> [Work to be completed]:
Write out only the lines from the start of the entries up to and including the line with "- English Assistant"; please skip the pictures.

[Saved entries]
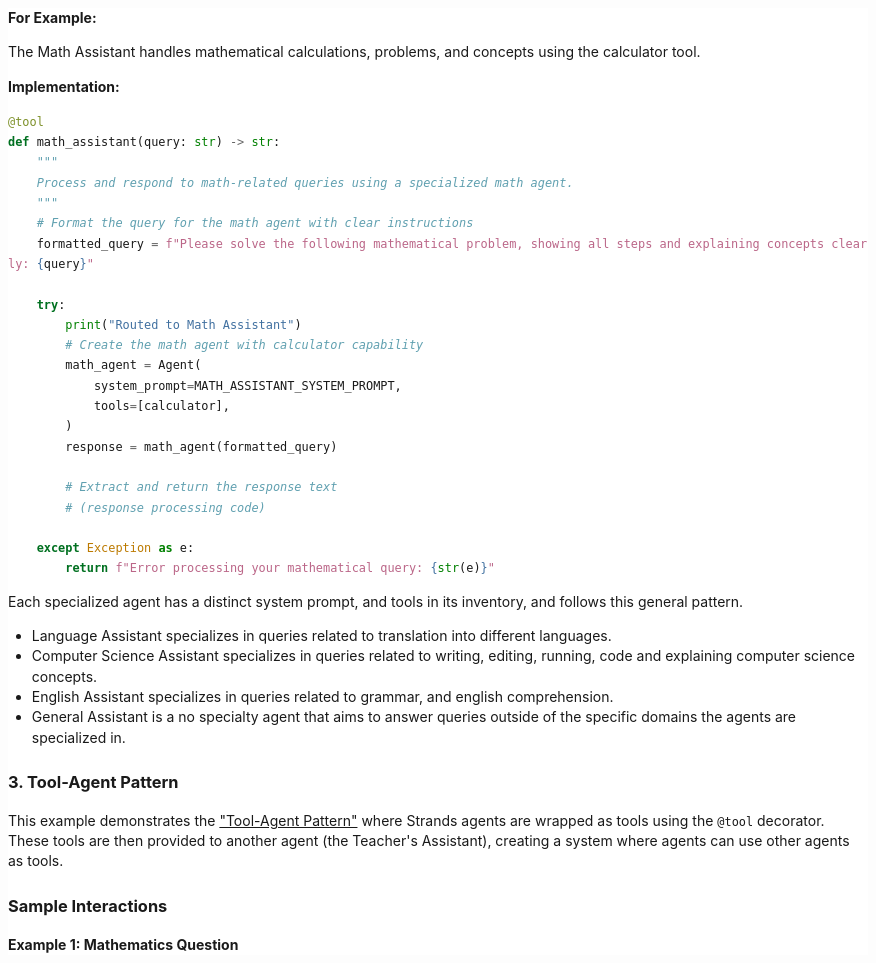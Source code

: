 
**For Example:** 

The Math Assistant handles mathematical calculations, problems, and concepts using the calculator tool.

**Implementation:**

```python
@tool
def math_assistant(query: str) -> str:
    """
    Process and respond to math-related queries using a specialized math agent.
    """
    # Format the query for the math agent with clear instructions
    formatted_query = f"Please solve the following mathematical problem, showing all steps and explaining concepts clearly: {query}"
    
    try:
        print("Routed to Math Assistant")
        # Create the math agent with calculator capability
        math_agent = Agent(
            system_prompt=MATH_ASSISTANT_SYSTEM_PROMPT,
            tools=[calculator],
        )
        response = math_agent(formatted_query)
        
        # Extract and return the response text
        # (response processing code)
        
    except Exception as e:
        return f"Error processing your mathematical query: {str(e)}"
```
Each specialized agent has a distinct system prompt, and tools in its inventory, and follows this general pattern.

  - Language Assistant specializes in queries related to translation into different languages.
  - Computer Science Assistant specializes in queries related to writing, editing, running, code and explaining computer science concepts.
  - English Assistant specializes in queries related to grammar, and english comprehension.
  - General Assistant is a no specialty agent that aims to answer queries outside of the specific domains the agents are specialized in.

### 3. Tool-Agent Pattern

This example demonstrates the ["Tool-Agent Pattern"](https://github.com/strands-agents/docs/blob/main/docs/user-guide/concepts/tools/python-tools.md#python-tool-decorators) where Strands agents are wrapped as tools using the `@tool` decorator. These tools are then provided to another agent (the Teacher's Assistant), creating a system where agents can use other agents as tools.


### Sample Interactions

**Example 1: Mathematics Question**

> [Response to the exercise]:
Source code

: 
**For Example:** 

The Math Assistant handles mathematical calculations, problems, and concepts using the calculator tool.

**Implementation:**

```python
@tool
def math_assistant(query: str) -> str:
    """
    Process and respond to math-related queries using a specialized math agent.
    """
    # Format the query for the math agent with clear instructions
    formatted_query = f"Please solve the following mathematical problem, showing all steps and explaining concepts clearly: {query}"
    
    try:
        print("Routed to Math Assistant")
        # Create the math agent with calculator capability
        math_agent = Agent(
            system_prompt=MATH_ASSISTANT_SYSTEM_PROMPT,
            tools=[calculator],
        )
        response = math_agent(formatted_query)
        
        # Extract and return the response text
        # (response processing code)
        
    except Exception as e:
        return f"Error processing your mathematical query: {str(e)}"
```
Each specialized agent has a distinct system prompt, and tools in its inventory, and follows this general pattern.

  - Language Assistant specializes in queries related to translation into different languages.
  - Computer Science Assistant specializes in queries related to writing, editing, running, code and explaining computer science concepts.
  - English Assistant specializes in queries related to grammar, and english comprehension.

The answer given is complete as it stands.